子を作りたいと考える者のなんと身勝手なことか。自らの都合で不幸な人間を生産することの罪悪に無自覚である。人類愛から子を生したいと思う者だけが子を生すべきだ。そうすれば、この世界はもっと生きやすいものになるだろう。少なくとも人口が減って、争う相手が減ることだろう。人類愛に満ちた者が子を生したからといって、彼らがそのまま人類への愛を持ち続けるとは限らないし、その愛が正しい愛なのか、そもそもそれは本当に愛なのかは疑わしいが、もしかりに、正しい人類愛によって生まれ、育てられた子供は、そのはじめは古い人間の格好の餌食となり、辛酸をなめることだろう。しかしそれでも人間の善性を信じ続け、やがて善き人間だけが地上に残ったとすれば、そこは生きるに値する世界になるだろう。そんな世界は未来永劫、実現しないであろうが。

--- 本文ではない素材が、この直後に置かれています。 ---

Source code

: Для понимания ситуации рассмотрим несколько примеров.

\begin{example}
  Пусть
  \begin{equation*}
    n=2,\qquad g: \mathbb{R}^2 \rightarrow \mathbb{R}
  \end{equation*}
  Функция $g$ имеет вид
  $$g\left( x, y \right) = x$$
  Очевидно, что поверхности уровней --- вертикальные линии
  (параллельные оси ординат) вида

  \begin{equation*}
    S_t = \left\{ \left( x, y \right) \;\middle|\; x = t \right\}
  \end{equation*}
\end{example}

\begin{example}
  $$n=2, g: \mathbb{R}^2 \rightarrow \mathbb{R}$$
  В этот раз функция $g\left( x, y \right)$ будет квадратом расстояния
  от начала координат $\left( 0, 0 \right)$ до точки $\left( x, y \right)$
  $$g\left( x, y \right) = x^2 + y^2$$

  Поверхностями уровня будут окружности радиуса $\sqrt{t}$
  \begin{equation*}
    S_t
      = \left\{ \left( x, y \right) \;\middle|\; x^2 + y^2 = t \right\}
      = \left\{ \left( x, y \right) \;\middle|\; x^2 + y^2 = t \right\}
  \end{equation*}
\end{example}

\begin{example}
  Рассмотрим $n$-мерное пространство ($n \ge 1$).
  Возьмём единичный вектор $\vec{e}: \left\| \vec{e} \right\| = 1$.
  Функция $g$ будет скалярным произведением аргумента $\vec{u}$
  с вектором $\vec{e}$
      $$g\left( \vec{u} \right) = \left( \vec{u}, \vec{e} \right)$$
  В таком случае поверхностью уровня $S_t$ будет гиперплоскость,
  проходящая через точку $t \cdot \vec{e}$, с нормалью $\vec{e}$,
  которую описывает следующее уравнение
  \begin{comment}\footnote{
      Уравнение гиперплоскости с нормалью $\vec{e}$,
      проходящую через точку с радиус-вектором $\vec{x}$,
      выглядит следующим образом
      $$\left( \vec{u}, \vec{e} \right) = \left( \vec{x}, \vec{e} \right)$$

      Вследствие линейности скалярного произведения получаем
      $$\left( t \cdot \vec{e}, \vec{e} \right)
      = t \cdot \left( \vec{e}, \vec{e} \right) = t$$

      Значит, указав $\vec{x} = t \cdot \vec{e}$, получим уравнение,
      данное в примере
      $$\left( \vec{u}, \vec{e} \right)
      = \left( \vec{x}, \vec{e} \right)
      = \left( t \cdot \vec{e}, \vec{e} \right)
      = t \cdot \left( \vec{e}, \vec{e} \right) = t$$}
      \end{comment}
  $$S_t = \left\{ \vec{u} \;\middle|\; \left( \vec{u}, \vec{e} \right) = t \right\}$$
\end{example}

すくなくとも、いまの人間はほとんどが間違っている。そしてそれら間違った者が多くを占める人間が台頭するこの世界は醜い。そしてそれを正しい姿、あるべき姿にもっていけないのなら、人間は滅びるべきである。そして今の人間ではそれはできない。さらに言えば、いまの人間から、正しい人間のあり方にもっていける人間を生み出すことはほとんど不可能だ。加えて、このような状況が続けば、他の生きとし生ける命に取り返しのつかない害を与えることになりかねない、そうなる前に、人間は滅びるべきである。人間は存在してはいけない。その社会の仕組みからして間違っている。社会がなければ成り立たない人間は、それゆえに存在そのものが間違っていると否定されるべき存在だ。
天に星が瞬くように、地に花が咲くように、その自然さのうちに人間には破滅がなくてはならない。
それよりもまず、どうにかしてこのぼくを破滅させなくては。ぼくもまた間違った人間の一人であることには違いないし、ぼくが生きていることによって周りに与えている害悪は大きいだろう。それは自意識過剰かもしれないが、自意識を持っていることこそ害悪の芽であろう。つまりぼくは死ぬべきだし、ぼく以外のすべての人間も死ぬべきだ。